Leaving out all pictures, return the records word for word.

────────────────────────────────────────

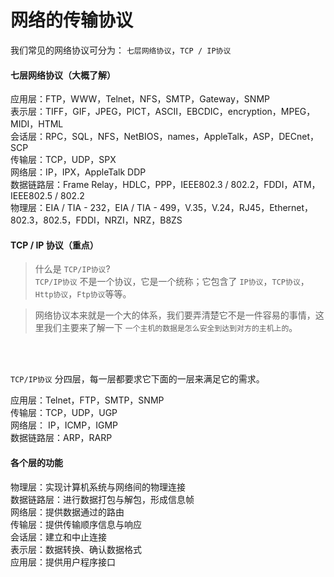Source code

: # 网络的传输协议

我们常见的网络协议可分为： `七层网络协议`，`TCP / IP协议`

#### 七层网络协议（大概了解）
应用层：FTP，WWW，Telnet，NFS，SMTP，Gateway，SNMP<BR>
表示层：TIFF，GIF，JPEG，PICT，ASCII，EBCDIC，encryption，MPEG，MIDI，HTML<BR>
会话层：RPC，SQL，NFS，NetBIOS，names，AppleTalk，ASP，DECnet，SCP<BR>
传输层：TCP，UDP，SPX<BR>
网络层：IP，IPX，AppleTalk DDP<BR>
数据链路层：Frame Relay，HDLC，PPP，IEEE802.3 / 802.2，FDDI，ATM，IEEE802.5 / 802.2<BR>
物理层：EIA / TIA - 232，EIA / TIA - 499，V.35，V.24，RJ45，Ethernet，802.3，802.5，FDDI，NRZI，NRZ，B8ZS


#### TCP / IP 协议（重点）

>什么是 `TCP/IP协议`?<br>
`TCP/IP协议` 不是一个协议，它是一个统称；它包含了 `IP协议`，`TCP协议`，`Http协议`，`Ftp协议`等等。

>网络协议本来就是一个大的体系，我们要弄清楚它不是一件容易的事情，这里我们主要来了解一下 `一个主机的数据是怎么安全到达到对方的主机上的`。

<br>
<br>

`TCP/IP协议` 分四层，每一层都要求它下面的一层来满足它的需求。<br>


应用层：Telnet，FTP，SMTP，SNMP<br>
传输层：TCP，UDP，UGP<br>
网络层： IP，ICMP，IGMP<br>
数据链路层：ARP，RARP


#### 各个层的功能
物理层：实现计算机系统与网络间的物理连接<br>
数据链路层：进行数据打包与解包，形成信息帧<br>
网络层：提供数据通过的路由<br>
传输层：提供传输顺序信息与响应<Br>
会话层：建立和中止连接<br>
表示层：数据转换、确认数据格式<br>
应用层：提供用户程序接口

────────────────────────────────────────

Output of the exercise ▸
Source code

: # 网络的传输协议

我们常见的网络协议可分为： `七层网络协议`，`TCP / IP协议`

#### 七层网络协议（大概了解）
应用层：FTP，WWW，Telnet，NFS，SMTP，Gateway，SNMP<BR>
表示层：TIFF，GIF，JPEG，PICT，ASCII，EBCDIC，encryption，MPEG，MIDI，HTML<BR>
会话层：RPC，SQL，NFS，NetBIOS，names，AppleTalk，ASP，DECnet，SCP<BR>
传输层：TCP，UDP，SPX<BR>
网络层：IP，IPX，AppleTalk DDP<BR>
数据链路层：Frame Relay，HDLC，PPP，IEEE802.3 / 802.2，FDDI，ATM，IEEE802.5 / 802.2<BR>
物理层：EIA / TIA - 232，EIA / TIA - 499，V.35，V.24，RJ45，Ethernet，802.3，802.5，FDDI，NRZI，NRZ，B8ZS


#### TCP / IP 协议（重点）

>什么是 `TCP/IP协议`?<br>
`TCP/IP协议` 不是一个协议，它是一个统称；它包含了 `IP协议`，`TCP协议`，`Http协议`，`Ftp协议`等等。

>网络协议本来就是一个大的体系，我们要弄清楚它不是一件容易的事情，这里我们主要来了解一下 `一个主机的数据是怎么安全到达到对方的主机上的`。

<br>
<br>

`TCP/IP协议` 分四层，每一层都要求它下面的一层来满足它的需求。<br>


应用层：Telnet，FTP，SMTP，SNMP<br>
传输层：TCP，UDP，UGP<br>
网络层： IP，ICMP，IGMP<br>
数据链路层：ARP，RARP


#### 各个层的功能
物理层：实现计算机系统与网络间的物理连接<br>
数据链路层：进行数据打包与解包，形成信息帧<br>
网络层：提供数据通过的路由<br>
传输层：提供传输顺序信息与响应<Br>
会话层：建立和中止连接<br>
表示层：数据转换、确认数据格式<br>
应用层：提供用户程序接口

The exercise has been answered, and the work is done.